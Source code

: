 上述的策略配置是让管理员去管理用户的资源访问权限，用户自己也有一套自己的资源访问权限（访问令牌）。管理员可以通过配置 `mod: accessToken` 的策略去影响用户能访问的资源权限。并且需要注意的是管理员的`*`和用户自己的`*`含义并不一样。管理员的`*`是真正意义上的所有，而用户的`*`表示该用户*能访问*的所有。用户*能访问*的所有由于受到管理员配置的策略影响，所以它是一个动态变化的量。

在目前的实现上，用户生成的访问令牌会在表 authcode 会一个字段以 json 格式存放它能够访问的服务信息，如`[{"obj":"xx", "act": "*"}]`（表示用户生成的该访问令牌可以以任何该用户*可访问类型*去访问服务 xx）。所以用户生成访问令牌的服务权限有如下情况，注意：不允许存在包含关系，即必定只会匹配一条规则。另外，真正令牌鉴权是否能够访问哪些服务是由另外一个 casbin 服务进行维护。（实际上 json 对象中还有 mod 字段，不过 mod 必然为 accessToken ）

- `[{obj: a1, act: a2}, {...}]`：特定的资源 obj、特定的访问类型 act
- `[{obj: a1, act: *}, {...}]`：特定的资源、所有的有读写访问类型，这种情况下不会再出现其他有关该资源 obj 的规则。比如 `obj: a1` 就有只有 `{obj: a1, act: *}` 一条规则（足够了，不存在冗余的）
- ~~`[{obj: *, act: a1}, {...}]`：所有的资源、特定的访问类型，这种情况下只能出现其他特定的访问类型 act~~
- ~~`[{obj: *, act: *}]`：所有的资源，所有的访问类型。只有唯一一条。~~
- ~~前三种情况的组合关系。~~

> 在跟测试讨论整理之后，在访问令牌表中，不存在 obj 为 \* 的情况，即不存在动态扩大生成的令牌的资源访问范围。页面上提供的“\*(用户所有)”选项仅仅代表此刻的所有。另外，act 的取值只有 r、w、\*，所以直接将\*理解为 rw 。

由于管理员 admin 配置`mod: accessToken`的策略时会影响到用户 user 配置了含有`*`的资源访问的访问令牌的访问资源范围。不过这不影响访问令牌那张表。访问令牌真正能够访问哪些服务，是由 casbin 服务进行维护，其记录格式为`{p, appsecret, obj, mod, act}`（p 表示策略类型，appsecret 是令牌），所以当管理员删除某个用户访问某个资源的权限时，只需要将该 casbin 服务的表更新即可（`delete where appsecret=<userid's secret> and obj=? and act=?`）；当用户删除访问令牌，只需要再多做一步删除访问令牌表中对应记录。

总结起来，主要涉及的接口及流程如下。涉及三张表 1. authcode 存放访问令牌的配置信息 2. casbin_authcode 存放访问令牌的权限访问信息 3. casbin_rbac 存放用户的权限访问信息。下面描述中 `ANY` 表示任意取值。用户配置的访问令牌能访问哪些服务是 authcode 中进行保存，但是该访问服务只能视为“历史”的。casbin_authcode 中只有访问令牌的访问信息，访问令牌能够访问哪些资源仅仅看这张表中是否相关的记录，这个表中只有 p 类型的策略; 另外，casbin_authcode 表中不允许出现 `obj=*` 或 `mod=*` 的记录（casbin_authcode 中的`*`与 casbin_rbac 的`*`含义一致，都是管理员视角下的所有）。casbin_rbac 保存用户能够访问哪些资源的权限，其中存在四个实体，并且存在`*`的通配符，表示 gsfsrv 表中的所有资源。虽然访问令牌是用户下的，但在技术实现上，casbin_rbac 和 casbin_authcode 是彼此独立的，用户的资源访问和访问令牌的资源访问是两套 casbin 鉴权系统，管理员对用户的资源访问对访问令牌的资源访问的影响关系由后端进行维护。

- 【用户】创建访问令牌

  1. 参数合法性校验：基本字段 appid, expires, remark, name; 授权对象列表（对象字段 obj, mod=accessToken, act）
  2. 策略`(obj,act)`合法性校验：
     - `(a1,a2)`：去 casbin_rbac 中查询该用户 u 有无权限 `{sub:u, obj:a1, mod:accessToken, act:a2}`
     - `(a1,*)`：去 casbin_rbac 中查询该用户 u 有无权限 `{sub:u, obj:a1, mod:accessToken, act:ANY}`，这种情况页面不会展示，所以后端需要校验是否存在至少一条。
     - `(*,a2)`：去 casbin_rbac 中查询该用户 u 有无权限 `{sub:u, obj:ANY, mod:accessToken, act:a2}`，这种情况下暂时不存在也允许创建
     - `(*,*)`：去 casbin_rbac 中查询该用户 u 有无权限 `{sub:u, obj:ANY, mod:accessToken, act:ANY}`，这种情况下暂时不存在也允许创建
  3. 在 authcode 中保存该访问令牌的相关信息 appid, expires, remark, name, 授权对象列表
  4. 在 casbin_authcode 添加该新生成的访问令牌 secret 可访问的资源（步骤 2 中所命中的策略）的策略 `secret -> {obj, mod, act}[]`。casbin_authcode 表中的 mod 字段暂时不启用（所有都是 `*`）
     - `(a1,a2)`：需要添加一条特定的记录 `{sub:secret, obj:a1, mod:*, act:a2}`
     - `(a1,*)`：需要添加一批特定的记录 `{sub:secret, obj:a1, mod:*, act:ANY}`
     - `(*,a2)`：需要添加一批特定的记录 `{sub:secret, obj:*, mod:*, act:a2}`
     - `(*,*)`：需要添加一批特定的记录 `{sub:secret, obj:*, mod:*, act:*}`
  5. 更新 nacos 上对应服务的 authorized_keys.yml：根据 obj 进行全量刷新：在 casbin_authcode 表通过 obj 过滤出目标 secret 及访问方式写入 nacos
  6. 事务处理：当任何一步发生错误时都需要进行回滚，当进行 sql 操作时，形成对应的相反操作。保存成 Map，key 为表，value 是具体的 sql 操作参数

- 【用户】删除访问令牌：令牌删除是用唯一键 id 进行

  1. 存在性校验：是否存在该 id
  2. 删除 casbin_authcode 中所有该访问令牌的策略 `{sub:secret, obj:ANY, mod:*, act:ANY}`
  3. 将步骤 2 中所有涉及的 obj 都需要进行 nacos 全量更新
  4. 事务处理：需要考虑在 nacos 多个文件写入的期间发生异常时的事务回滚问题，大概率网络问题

• • • • •

**Problem:** Up to and including the line with "- ~~前三种情况的组合关系。~~", repeat the entries exactly, beginning at their first line.

**Answer to this exercise:**
Source code

: 上述的策略配置是让管理员去管理用户的资源访问权限，用户自己也有一套自己的资源访问权限（访问令牌）。管理员可以通过配置 `mod: accessToken` 的策略去影响用户能访问的资源权限。并且需要注意的是管理员的`*`和用户自己的`*`含义并不一样。管理员的`*`是真正意义上的所有，而用户的`*`表示该用户*能访问*的所有。用户*能访问*的所有由于受到管理员配置的策略影响，所以它是一个动态变化的量。

在目前的实现上，用户生成的访问令牌会在表 authcode 会一个字段以 json 格式存放它能够访问的服务信息，如`[{"obj":"xx", "act": "*"}]`（表示用户生成的该访问令牌可以以任何该用户*可访问类型*去访问服务 xx）。所以用户生成访问令牌的服务权限有如下情况，注意：不允许存在包含关系，即必定只会匹配一条规则。另外，真正令牌鉴权是否能够访问哪些服务是由另外一个 casbin 服务进行维护。（实际上 json 对象中还有 mod 字段，不过 mod 必然为 accessToken ）

- `[{obj: a1, act: a2}, {...}]`：特定的资源 obj、特定的访问类型 act
- `[{obj: a1, act: *}, {...}]`：特定的资源、所有的有读写访问类型，这种情况下不会再出现其他有关该资源 obj 的规则。比如 `obj: a1` 就有只有 `{obj: a1, act: *}` 一条规则（足够了，不存在冗余的）
- ~~`[{obj: *, act: a1}, {...}]`：所有的资源、特定的访问类型，这种情况下只能出现其他特定的访问类型 act~~
- ~~`[{obj: *, act: *}]`：所有的资源，所有的访问类型。只有唯一一条。~~
- ~~前三种情况的组合关系。~~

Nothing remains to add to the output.